Title: Bad Ideas (Pt. I of ?) Word Count: 1 484 (between a drabble and a fic, woops) Warnings: Cursing, boulders, falling. Characters: Revali, Reader Relationships: None, yet.
Author’s Note: I WROTE MOST OF THIS AT ONE AM IM SO SORRY GUYS - mod q
Maybe this was a bad idea. This was probably a bad idea.
This was totally a bad idea.
Maybe you should have realized that before you ended up hundreds -- thousands? -- of feet above Hyrule, sitting on a boulder with your last octoballoons on their last legs. In the distance, the dragon, Naydra, made the descent toward the soil from the heavens, and you watched your perch. The crisp morning air bit at your pointed ears, and your arms and legs had long since numbed from how cold it was up here. You had run out of cold resistance elixirs, and your traveling clothes weren't nearly as warm as anything made for temperatures this low.

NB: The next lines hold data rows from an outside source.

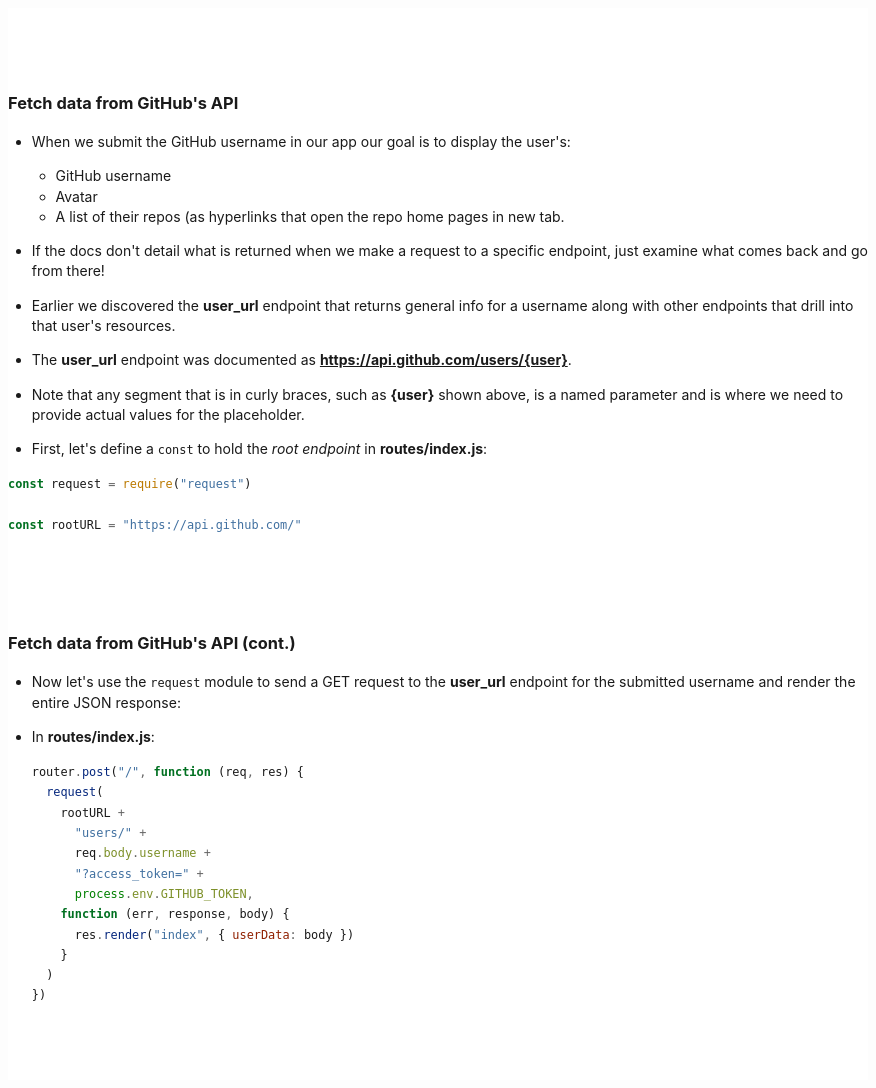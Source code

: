 <br>
<br>
<br>

### Fetch data from GitHub's API

- When we submit the GitHub username in our app our goal is to display the user's:
  - GitHub username
  - Avatar
  - A list of their repos (as hyperlinks that open the repo home pages in new tab.
- If the docs don't detail what is returned when we make a request to a specific endpoint, just examine what comes back and go from there!

- Earlier we discovered the **user_url** endpoint that returns general info for a username along with other endpoints that drill into that user's resources.

- The **user_url** endpoint was documented as **https://api.github.com/users/{user}**.

- Note that any segment that is in curly braces, such as **{user}** shown above, is a named parameter and is where we need to provide actual values for the placeholder.

- First, let's define a `const` to hold the _root endpoint_ in **routes/index.js**:

```javascript
const request = require("request")

const rootURL = "https://api.github.com/"
```

<br>
<br>
<br>

### Fetch data from GitHub's API (cont.)

- Now let's use the `request` module to send a GET request to the **user_url** endpoint for the submitted username and render the entire JSON response:

- In **routes/index.js**:

  ```javascript
  router.post("/", function (req, res) {
    request(
      rootURL +
        "users/" +
        req.body.username +
        "?access_token=" +
        process.env.GITHUB_TOKEN,
      function (err, response, body) {
        res.render("index", { userData: body })
      }
    )
  })
  ```

<br>
<br>
<br>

Your breath clouded in front of your face, and you put another octoballoon on the boulder just as another popped, and you stood and balanced as it swung. That was your last octoballoon. Another pop and you didn't have another to replace what was. You hopped over to where the last balloon was, not at all ready for it to pop. In fact, in your desperation to continue living, you started talking to the damned thing.
"Hey, little octoballoon. Please don't pop. I really, really don't want to die today. I have a lot going for me! I'm smart, good-looking, and clever! You really shouldn't pop, so that I don't die. Like, seriously don't-"
It popped.
And down you and the boulder went, with you screaming for dear life and clinging to the damn thing. But soon the cold air seared your throat, and you merely grit your teeth and separated from the boulder. If you died, you didn't want to die clinging to a damn boulder. No, you would spend your last moments messing around in the air as you fall to your death.
So, for what felt like a long while, you 'sat' in the air, thinking about the world soon approaching that you would leave behind once you squished against it. Like a cucco egg being dropped. Above, the boulder was falling, since you had dove down lower beneath it simple because you wanted to. Only about a two hundred feet until you hit the ground, you could assume, when you saw a figure soaring through the sky. Immediately recognizing the wings of a Rito in the place of arms, you dove toward the flying figure, hoping you wouldn't take both of you to your death.
Luckily for you, they were just below you, and it was a straight dive toward them. It was then you felt a tug at your back, and you realized your glider was catching the wind. Your glider!? How had you forgotten your recent acquirement? Smacking yourself in the head angrily, you immediately spread it out and glided lazily, no longer risking death. Perfect.
That is until you remember there's also a falling boulder, and that both you and the Rito are in its sights. Yelling towards them, you swore when your warnings were caught and carried off by the vicious winds. In a quick movement, you switched your legs into the loops of your glider, somehow tilting your hips so that you could steer. Thank goodness you learned to somehow fly like this when you first got the glider, for some odd reason.
The wind rushed you toward the Rito, which you observed to have dark, stone blue colored feathers, and you grasped his sky blue scarf in your hand. And steered your glider in the entirely opposite direction, dragging the Rito by his scarf. You felt bad for having to choke him momentarily by his scarf, but you knew a temporary strangling was less than a permanent death.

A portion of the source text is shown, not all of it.